Instructions for the task => The line holding "4: Outgoing byte" and every line after it through the end of the entries below: retype these exactly and nothing more.
[Supplied entries — start]
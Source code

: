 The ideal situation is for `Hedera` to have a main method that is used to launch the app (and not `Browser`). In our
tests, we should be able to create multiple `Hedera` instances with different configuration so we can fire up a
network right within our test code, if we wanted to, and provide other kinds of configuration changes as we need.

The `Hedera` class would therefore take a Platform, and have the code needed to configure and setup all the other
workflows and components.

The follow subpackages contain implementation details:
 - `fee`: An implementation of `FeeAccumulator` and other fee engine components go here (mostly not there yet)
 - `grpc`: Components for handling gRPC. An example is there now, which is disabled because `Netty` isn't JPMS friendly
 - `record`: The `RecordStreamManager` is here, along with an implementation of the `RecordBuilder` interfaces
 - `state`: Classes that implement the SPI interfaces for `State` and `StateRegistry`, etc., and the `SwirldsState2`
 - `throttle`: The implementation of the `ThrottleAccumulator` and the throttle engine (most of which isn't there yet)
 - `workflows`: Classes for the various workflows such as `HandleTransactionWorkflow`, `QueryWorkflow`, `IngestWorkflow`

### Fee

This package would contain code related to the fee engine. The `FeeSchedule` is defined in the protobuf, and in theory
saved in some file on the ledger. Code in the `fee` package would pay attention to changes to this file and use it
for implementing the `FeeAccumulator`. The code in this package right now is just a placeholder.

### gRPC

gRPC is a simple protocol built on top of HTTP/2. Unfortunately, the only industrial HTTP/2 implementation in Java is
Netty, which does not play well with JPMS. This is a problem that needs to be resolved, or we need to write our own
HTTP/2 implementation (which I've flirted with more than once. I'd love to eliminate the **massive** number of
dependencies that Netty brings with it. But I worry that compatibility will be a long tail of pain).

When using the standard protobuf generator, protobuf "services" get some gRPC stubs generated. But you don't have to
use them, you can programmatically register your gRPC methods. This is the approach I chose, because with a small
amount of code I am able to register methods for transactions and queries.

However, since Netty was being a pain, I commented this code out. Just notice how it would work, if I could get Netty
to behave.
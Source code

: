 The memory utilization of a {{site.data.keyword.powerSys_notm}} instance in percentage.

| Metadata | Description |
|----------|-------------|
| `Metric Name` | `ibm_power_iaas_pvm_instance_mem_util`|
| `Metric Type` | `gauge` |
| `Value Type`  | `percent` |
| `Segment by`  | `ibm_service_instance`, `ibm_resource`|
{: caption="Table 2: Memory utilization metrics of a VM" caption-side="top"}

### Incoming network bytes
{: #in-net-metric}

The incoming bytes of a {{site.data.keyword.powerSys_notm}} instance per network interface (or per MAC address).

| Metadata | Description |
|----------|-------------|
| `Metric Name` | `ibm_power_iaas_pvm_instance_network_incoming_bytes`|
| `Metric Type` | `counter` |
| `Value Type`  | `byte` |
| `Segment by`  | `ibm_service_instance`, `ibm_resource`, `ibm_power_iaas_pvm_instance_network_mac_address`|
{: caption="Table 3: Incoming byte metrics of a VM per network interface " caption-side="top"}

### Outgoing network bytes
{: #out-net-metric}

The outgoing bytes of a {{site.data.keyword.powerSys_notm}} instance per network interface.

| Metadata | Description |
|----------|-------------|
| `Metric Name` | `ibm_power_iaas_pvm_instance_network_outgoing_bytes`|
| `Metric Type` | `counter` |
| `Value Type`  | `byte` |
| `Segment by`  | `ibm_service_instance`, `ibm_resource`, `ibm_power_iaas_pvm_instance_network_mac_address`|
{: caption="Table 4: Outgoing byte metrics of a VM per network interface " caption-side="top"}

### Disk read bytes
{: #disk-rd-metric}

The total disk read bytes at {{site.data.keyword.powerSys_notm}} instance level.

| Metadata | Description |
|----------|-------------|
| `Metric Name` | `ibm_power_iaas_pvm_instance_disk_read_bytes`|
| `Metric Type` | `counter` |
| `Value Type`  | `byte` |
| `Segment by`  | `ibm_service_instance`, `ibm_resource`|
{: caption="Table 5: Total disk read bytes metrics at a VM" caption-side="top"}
[Supplied entries — finish]
Response to this exercise =>
{: caption="Table 4: Outgoing byte metrics of a VM per network interface " caption-side="top"}

### Disk read bytes
{: #disk-rd-metric}

The total disk read bytes at {{site.data.keyword.powerSys_notm}} instance level.

| Metadata | Description |
|----------|-------------|
| `Metric Name` | `ibm_power_iaas_pvm_instance_disk_read_bytes`|
| `Metric Type` | `counter` |
| `Value Type`  | `byte` |
| `Segment by`  | `ibm_service_instance`, `ibm_resource`|
{: caption="Table 5: Total disk read bytes metrics at a VM" caption-side="top"}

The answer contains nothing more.